# Reading Data from Text Files

In [ ]:
import os
import numpy as np
import pandas as pd
from sklearn import metrics
from sklearn.decomposition import PCA
import matplotlib.pyplot as plt
from Evaluation import compute_clusters, compute_purity, compute_recall, compute_f1, compute_entropy

# Reading Data from Text Files

In [ ]:
data_directory = "data"
training_data_means = []
evaluation_data_means = []
flattened_training_data = []
flattened_evaluation_data = []
training_labels = []
evaluation_labels = []

# Step 1: Accessing the Data Directory
activities = os.listdir(data_directory)

# Step 2: Iterating Through Activity Folders
for activity in activities:
    activity_path = os.path.join(data_directory, activity)
    activity_number = int(activity.split("a")[1])
    
    print("Activity Number:", activity_number)
    print("Activity:", activity)
    training_labels.extend([activity_number] * 48 * 8)  # 48 segments for training
    evaluation_labels.extend([activity_number] * 12 * 8)  # 12 segments for evaluation
    
    
    # Step 3: Iterating Through Subject Folders
    subjects = os.listdir(activity_path)
    for subject in subjects:
        subject_path = os.path.join(activity_path, subject)
        
        # Step 4: Reading Text Files (Segments)
        segments = os.listdir(subject_path)
        training_segments = segments[:48]  # First 48 segments for training
        evaluation_segments = segments[48:]  # Rest for evaluation
        
        for segment_file in training_segments:
            segment_file_path = os.path.join(subject_path, segment_file)
            with open(segment_file_path, 'r') as file:
                segment_data = np.loadtxt(file, delimiter=',')
                mean_data = np.mean(segment_data, axis=0)  # Taking mean along columns
                training_data_means.append(mean_data)
                
                flattened_data = segment_data.flatten()  # Flattening the segment
                flattened_training_data.append(flattened_data)
        
        for segment_file in evaluation_segments:
            segment_file_path = os.path.join(subject_path, segment_file)
            with open(segment_file_path, 'r') as file:
                segment_data = np.loadtxt(file, delimiter=',')
                mean_data = np.mean(segment_data, axis=0)  # Taking mean along columns
                evaluation_data_means.append(mean_data)
                
                flattened_data = segment_data.flatten()  # Flattening the segment
                flattened_evaluation_data.append(flattened_data)

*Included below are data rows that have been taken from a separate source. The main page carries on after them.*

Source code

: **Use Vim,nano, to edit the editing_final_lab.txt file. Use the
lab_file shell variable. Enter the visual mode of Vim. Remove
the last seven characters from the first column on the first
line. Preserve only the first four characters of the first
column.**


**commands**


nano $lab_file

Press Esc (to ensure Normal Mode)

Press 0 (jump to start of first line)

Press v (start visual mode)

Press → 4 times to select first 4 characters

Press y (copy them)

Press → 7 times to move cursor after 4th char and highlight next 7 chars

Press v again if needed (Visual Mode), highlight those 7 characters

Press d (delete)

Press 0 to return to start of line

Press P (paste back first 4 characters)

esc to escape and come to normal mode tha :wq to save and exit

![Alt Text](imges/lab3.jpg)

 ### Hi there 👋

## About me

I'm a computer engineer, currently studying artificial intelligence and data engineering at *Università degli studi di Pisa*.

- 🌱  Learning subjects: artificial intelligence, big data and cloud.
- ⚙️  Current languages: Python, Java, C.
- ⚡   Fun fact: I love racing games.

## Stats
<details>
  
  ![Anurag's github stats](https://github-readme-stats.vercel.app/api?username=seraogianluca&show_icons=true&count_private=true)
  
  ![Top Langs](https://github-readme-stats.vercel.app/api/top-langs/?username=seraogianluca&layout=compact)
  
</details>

# Convert the data lists into numpy arrays
training_data_means = np.array(training_data_means)
evaluation_data_means = np.array(evaluation_data_means)
flattened_training_data = np.array(flattened_training_data)
flattened_evaluation_data = np.array(flattened_evaluation_data)
PCA_reduction=PCA(n_components=0.9)
PCA_training_data = PCA_reduction.fit_transform(flattened_training_data)
PCA_evaluation_data = PCA_reduction.transform(flattened_evaluation_data)


# Now, 'training_data_means' and 'evaluation_data_means' contain mean values of each column for each segment,
# and 'flattened_training_data' and 'flattened_evaluation_data' contain flattened data for each segment.
print("Shape of training labels", np.array(training_labels).shape)
print("Shape of evaluation labels", np.array(evaluation_labels).shape)
print("Shape of training data (means):", training_data_means.shape)
print("Shape of evaluation data (means):", evaluation_data_means.shape)
print("Shape of flattened training data:", flattened_training_data.shape)
print("Shape of flattened evaluation data:", flattened_evaluation_data.shape)
print("Shape of PCA training data:", PCA_training_data.shape)
print("Shape of PCA evaluation data:", PCA_evaluation_data.shape)


# Kmeans Clustering implementation

In [ ]:
class Kmeans:
    def __init__(self, n_clusters, max_iter=300, tol=1e-4):
        self.centroids = None
        self.cluster_centers_ = None
        self.clusters = None
        self.n_clusters = n_clusters
        self.max_iter = max_iter
        self.tol = tol
        self.inertia_ = None
        np.random.seed(42)

    def fit(self, data):
        # Initialize centroids randomly
        clusters = None
        centroids_idx = np.random.choice(data.shape[0], self.n_clusters, replace=False)
        self.centroids = data[centroids_idx]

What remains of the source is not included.